**Collected data**:
[Start of section]

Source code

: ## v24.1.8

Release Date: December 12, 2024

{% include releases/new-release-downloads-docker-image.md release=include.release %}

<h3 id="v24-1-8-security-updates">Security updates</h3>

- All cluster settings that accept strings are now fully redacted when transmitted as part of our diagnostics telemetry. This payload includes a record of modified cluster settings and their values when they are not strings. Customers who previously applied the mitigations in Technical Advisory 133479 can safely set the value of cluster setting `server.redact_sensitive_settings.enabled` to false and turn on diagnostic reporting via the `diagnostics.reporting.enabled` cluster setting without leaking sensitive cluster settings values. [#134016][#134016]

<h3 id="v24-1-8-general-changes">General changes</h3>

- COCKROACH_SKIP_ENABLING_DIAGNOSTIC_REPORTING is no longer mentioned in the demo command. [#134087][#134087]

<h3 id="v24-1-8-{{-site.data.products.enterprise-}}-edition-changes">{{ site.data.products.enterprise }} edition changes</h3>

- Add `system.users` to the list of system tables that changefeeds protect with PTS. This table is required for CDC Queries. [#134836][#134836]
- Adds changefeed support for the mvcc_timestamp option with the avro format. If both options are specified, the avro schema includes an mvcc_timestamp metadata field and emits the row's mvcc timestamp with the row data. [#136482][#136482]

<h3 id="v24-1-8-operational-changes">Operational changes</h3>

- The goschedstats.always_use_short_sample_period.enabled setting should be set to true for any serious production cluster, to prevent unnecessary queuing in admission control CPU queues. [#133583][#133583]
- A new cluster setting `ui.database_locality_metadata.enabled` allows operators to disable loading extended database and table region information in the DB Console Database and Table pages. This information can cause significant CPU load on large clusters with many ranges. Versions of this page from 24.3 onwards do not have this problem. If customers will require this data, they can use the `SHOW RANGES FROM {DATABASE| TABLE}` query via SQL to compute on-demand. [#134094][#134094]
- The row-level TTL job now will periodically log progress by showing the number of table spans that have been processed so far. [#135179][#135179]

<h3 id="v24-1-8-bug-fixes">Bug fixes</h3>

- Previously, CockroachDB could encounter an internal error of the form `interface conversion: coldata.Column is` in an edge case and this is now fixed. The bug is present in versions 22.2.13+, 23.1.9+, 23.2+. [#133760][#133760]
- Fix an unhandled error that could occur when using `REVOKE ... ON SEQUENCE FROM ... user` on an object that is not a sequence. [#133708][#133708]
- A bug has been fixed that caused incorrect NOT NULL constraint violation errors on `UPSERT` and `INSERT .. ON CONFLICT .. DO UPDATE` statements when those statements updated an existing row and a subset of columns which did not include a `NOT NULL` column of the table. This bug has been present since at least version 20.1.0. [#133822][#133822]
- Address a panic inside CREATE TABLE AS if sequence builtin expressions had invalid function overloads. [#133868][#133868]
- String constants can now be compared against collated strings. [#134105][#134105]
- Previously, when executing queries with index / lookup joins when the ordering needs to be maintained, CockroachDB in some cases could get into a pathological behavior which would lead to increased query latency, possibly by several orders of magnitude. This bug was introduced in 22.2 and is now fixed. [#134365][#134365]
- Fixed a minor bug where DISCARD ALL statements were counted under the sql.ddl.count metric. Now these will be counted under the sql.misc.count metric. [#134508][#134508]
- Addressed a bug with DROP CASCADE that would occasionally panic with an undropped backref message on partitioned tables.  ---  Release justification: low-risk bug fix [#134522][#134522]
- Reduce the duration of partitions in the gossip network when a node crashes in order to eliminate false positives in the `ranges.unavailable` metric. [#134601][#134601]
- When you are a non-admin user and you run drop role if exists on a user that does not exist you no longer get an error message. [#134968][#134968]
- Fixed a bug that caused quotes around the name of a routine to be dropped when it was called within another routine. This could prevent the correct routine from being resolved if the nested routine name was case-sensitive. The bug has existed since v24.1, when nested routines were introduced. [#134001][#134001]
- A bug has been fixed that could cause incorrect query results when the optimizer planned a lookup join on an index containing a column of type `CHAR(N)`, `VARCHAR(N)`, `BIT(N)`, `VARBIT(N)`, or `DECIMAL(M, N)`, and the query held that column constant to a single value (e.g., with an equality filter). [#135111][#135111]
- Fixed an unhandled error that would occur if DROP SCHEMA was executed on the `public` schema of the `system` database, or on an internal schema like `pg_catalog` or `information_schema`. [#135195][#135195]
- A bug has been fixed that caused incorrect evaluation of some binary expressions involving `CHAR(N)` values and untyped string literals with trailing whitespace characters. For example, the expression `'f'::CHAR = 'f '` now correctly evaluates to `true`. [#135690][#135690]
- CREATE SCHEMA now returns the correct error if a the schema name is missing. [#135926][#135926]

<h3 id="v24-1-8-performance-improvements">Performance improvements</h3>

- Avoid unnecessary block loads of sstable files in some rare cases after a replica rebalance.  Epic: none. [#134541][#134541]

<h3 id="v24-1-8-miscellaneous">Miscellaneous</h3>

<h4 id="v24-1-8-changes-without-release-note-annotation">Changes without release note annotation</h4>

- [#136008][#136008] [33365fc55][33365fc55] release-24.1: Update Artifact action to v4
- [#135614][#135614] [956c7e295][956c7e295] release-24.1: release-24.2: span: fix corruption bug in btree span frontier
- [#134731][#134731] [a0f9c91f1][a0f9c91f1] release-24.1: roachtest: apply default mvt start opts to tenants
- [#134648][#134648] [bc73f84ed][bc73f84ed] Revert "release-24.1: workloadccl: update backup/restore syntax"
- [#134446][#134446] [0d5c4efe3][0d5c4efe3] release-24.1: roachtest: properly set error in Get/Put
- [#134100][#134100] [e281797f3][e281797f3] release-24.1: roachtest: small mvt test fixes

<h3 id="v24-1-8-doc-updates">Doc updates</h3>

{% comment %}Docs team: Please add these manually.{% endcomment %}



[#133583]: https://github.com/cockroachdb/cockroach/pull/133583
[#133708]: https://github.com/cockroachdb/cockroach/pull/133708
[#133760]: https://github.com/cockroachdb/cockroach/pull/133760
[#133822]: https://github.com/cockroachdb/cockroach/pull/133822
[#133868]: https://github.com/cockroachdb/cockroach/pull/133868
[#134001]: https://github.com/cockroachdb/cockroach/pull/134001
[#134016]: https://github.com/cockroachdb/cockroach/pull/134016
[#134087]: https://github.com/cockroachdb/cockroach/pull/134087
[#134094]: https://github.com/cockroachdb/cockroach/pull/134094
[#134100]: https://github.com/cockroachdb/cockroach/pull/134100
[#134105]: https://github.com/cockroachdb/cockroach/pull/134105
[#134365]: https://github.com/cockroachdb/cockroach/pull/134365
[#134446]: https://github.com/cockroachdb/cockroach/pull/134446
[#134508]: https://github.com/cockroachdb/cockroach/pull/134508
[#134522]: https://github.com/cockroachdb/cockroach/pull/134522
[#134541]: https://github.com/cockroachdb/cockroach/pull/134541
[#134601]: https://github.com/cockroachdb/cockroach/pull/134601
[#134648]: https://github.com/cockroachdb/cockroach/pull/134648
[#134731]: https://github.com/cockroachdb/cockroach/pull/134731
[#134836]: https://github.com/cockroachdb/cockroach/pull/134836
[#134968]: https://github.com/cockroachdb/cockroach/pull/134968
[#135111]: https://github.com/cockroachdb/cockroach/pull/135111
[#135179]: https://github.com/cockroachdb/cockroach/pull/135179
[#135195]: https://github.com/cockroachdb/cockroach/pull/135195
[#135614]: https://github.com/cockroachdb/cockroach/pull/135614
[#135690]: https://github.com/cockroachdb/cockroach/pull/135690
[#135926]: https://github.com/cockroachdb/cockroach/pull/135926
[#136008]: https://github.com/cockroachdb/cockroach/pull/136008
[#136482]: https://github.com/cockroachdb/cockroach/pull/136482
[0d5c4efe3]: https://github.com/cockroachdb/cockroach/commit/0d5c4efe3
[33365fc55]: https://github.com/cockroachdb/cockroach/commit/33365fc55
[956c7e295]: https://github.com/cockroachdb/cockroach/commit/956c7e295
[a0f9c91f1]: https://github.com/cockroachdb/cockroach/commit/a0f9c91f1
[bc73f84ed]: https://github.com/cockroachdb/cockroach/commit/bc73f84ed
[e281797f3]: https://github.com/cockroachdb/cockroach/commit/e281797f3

[End of section]

**What you are asked to do**:
From the line holding "[#135195]: https://github.com/cockroachdb/cockroach/pull/135195" through the last line above, reproduce each line exactly and add nothing.

**Your response**:
[#135195]: https://github.com/cockroachdb/cockroach/pull/135195
[#135614]: https://github.com/cockroachdb/cockroach/pull/135614
[#135690]: https://github.com/cockroachdb/cockroach/pull/135690
[#135926]: https://github.com/cockroachdb/cockroach/pull/135926
[#136008]: https://github.com/cockroachdb/cockroach/pull/136008
[#136482]: https://github.com/cockroachdb/cockroach/pull/136482
[0d5c4efe3]: https://github.com/cockroachdb/cockroach/commit/0d5c4efe3
[33365fc55]: https://github.com/cockroachdb/cockroach/commit/33365fc55
[956c7e295]: https://github.com/cockroachdb/cockroach/commit/956c7e295
[a0f9c91f1]: https://github.com/cockroachdb/cockroach/commit/a0f9c91f1
[bc73f84ed]: https://github.com/cockroachdb/cockroach/commit/bc73f84ed
[e281797f3]: https://github.com/cockroachdb/cockroach/commit/e281797f3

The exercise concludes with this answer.